Under Construction…
I find myself constantly in a mental war zone. The older I get, the more I discover a new personality trait that may or may not have been inside of me all along. When I was younger, I never had a problem with thinking before I spoke. In fact, I spoke very little. No matter how brutally honest I wanted to be, I kept it contained and made sure my words were sweet, polite, and sugar coated. But currently at 27, thinking before I speak has become a little more of a challenge. Especially without coming off too blunt. I’m not sure if the world around me has molded me into this type of person, or if that's just who I was going to be all along. Often times, people don’t know how to handle this type of Lauren. So now, I feel the communication spirits trying to desperately mold me back to how I use to be.
A Detour…
Instead of telling that one friend that she is absolutely crazy for entertaining the same situation she’s been trying to leave alone for years, I have to find a detour route and tell her that I don’t totally agree with her decision, but I love her and will be here for her regardless of the outcome. Instead of automatically giving my unsolicited advice, I need to take the detour and truly gauge when someone even really wants my advice or just wants to be heard. And instead of telling my loved ones all the things they have done wrong...I need a selfie. I need a picture that allows me to evaluate and see what was wrong with myself first before critiquing another persons selfie.
Traffic…
These "detours" causes me mental congestion. So now am I just biting my tongue or being a decent human being? Am I standing up for myself, or am I turning the other cheek? Am I just being a realist, or just being…too much?
When Traffic Subsides…
I guess what it really comes down to is a lot less judgement, and a little more compassion. Often times, me being blunt or saying something thoughtless is the result of me forgetting. Forgetting to check myself, and forgetting that he or she deep down has their own under instruction zones that need to be worked on.

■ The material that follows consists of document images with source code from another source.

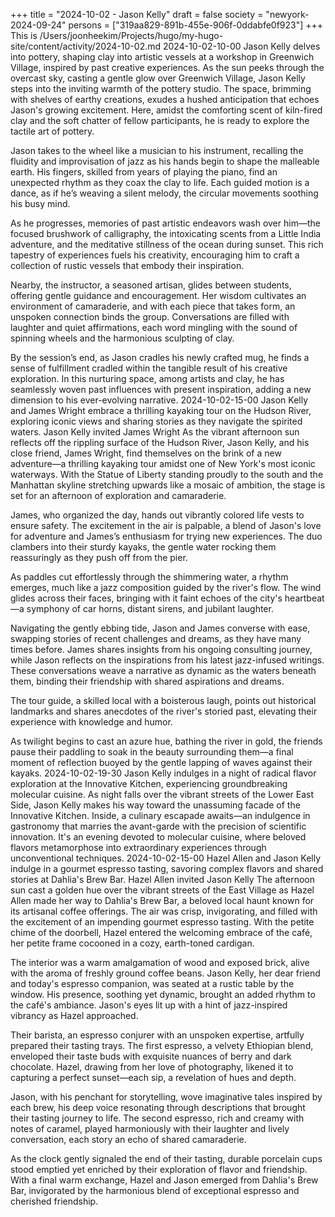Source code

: +++
title = "2024-10-02 - Jason Kelly"
draft = false
society = "newyork-2024-09-24"
persons = ["319aa829-891b-455e-906f-0ddabfe0f923"]
+++
This is /Users/joonheekim/Projects/hugo/my-hugo-site/content/activity/2024-10-02.md
2024-10-02-10-00
Jason Kelly delves into pottery, shaping clay into artistic vessels at a workshop in Greenwich Village, inspired by past creative experiences.
As the sun peeks through the overcast sky, casting a gentle glow over Greenwich Village, Jason Kelly steps into the inviting warmth of the pottery studio. The space, brimming with shelves of earthy creations, exudes a hushed anticipation that echoes Jason's growing excitement. Here, amidst the comforting scent of kiln-fired clay and the soft chatter of fellow participants, he is ready to explore the tactile art of pottery.

Jason takes to the wheel like a musician to his instrument, recalling the fluidity and improvisation of jazz as his hands begin to shape the malleable earth. His fingers, skilled from years of playing the piano, find an unexpected rhythm as they coax the clay to life. Each guided motion is a dance, as if he’s weaving a silent melody, the circular movements soothing his busy mind. 

As he progresses, memories of past artistic endeavors wash over him—the focused brushwork of calligraphy, the intoxicating scents from a Little India adventure, and the meditative stillness of the ocean during sunset. This rich tapestry of experiences fuels his creativity, encouraging him to craft a collection of rustic vessels that embody their inspiration.

Nearby, the instructor, a seasoned artisan, glides between students, offering gentle guidance and encouragement. Her wisdom cultivates an environment of camaraderie, and with each piece that takes form, an unspoken connection binds the group. Conversations are filled with laughter and quiet affirmations, each word mingling with the sound of spinning wheels and the harmonious sculpting of clay.

By the session’s end, as Jason cradles his newly crafted mug, he finds a sense of fulfillment cradled within the tangible result of his creative exploration. In this nurturing space, among artists and clay, he has seamlessly woven past influences with present inspiration, adding a new dimension to his ever-evolving narrative.
2024-10-02-15-00
Jason Kelly and James Wright embrace a thrilling kayaking tour on the Hudson River, exploring iconic views and sharing stories as they navigate the spirited waters.
Jason Kelly invited James Wright
As the vibrant afternoon sun reflects off the rippling surface of the Hudson River, Jason Kelly, and his close friend, James Wright, find themselves on the brink of a new adventure—a thrilling kayaking tour amidst one of New York's most iconic waterways. With the Statue of Liberty standing proudly to the south and the Manhattan skyline stretching upwards like a mosaic of ambition, the stage is set for an afternoon of exploration and camaraderie.

James, who organized the day, hands out vibrantly colored life vests to ensure safety. The excitement in the air is palpable, a blend of Jason's love for adventure and James’s enthusiasm for trying new experiences. The duo clambers into their sturdy kayaks, the gentle water rocking them reassuringly as they push off from the pier.

As paddles cut effortlessly through the shimmering water, a rhythm emerges, much like a jazz composition guided by the river's flow. The wind glides across their faces, bringing with it faint echoes of the city's heartbeat—a symphony of car horns, distant sirens, and jubilant laughter.

Navigating the gently ebbing tide, Jason and James converse with ease, swapping stories of recent challenges and dreams, as they have many times before. James shares insights from his ongoing consulting journey, while Jason reflects on the inspirations from his latest jazz-infused writings. These conversations weave a narrative as dynamic as the waters beneath them, binding their friendship with shared aspirations and dreams.

The tour guide, a skilled local with a boisterous laugh, points out historical landmarks and shares anecdotes of the river's storied past, elevating their experience with knowledge and humor.

As twilight begins to cast an azure hue, bathing the river in gold, the friends pause their paddling to soak in the beauty surrounding them—a final moment of reflection buoyed by the gentle lapping of waves against their kayaks.
2024-10-02-19-30
Jason Kelly indulges in a night of radical flavor exploration at the Innovative Kitchen, experiencing groundbreaking molecular cuisine.
As night falls over the vibrant streets of the Lower East Side, Jason Kelly makes his way toward the unassuming facade of the Innovative Kitchen. Inside, a culinary escapade awaits—an indulgence in gastronomy that marries the avant-garde with the precision of scientific innovation. It's an evening devoted to molecular cuisine, where beloved flavors metamorphose into extraordinary experiences through unconventional techniques.
2024-10-02-15-00
Hazel Allen and Jason Kelly indulge in a gourmet espresso tasting, savoring complex flavors and shared stories at Dahlia's Brew Bar.
Hazel Allen invited Jason Kelly
The afternoon sun cast a golden hue over the vibrant streets of the East Village as Hazel Allen made her way to Dahlia's Brew Bar, a beloved local haunt known for its artisanal coffee offerings. The air was crisp, invigorating, and filled with the excitement of an impending gourmet espresso tasting. With the petite chime of the doorbell, Hazel entered the welcoming embrace of the café, her petite frame cocooned in a cozy, earth-toned cardigan. 

The interior was a warm amalgamation of wood and exposed brick, alive with the aroma of freshly ground coffee beans. Jason Kelly, her dear friend and today's espresso companion, was seated at a rustic table by the window. His presence, soothing yet dynamic, brought an added rhythm to the café's ambiance. Jason's eyes lit up with a hint of jazz-inspired vibrancy as Hazel approached.

Their barista, an espresso conjurer with an unspoken expertise, artfully prepared their tasting trays. The first espresso, a velvety Ethiopian blend, enveloped their taste buds with exquisite nuances of berry and dark chocolate. Hazel, drawing from her love of photography, likened it to capturing a perfect sunset—each sip, a revelation of hues and depth. 

Jason, with his penchant for storytelling, wove imaginative tales inspired by each brew, his deep voice resonating through descriptions that brought their tasting journey to life. The second espresso, rich and creamy with notes of caramel, played harmoniously with their laughter and lively conversation, each story an echo of shared camaraderie.

As the clock gently signaled the end of their tasting, durable porcelain cups stood emptied yet enriched by their exploration of flavor and friendship. With a final warm exchange, Hazel and Jason emerged from Dahlia's Brew Bar, invigorated by the harmonious blend of exceptional espresso and cherished friendship.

I forget that WE ALL say thoughtless things or act out in strange ways from time to time. We also ALL have a story to tell, a struggle we faced, or a loved one we've lost (consider yourself lucky if not). Unconsciously our past hurt, fears, insecurities, struggles, and so forth still creep up in our present actions and language. We forget that just because a year or two has passed, whatever pain that was brought upon us some years ago can still creep up on us without any warning. All you’re left with is unexplained behavior in your neighbors eyes.
Home.
All in all, I am who I am. That can’t be changed overnight. But I know I must put more effort into remembering. Remembering that none of us are perfect. Remembering that it’s ok to speak your mind, yet it’s ok to be a listening ear as well.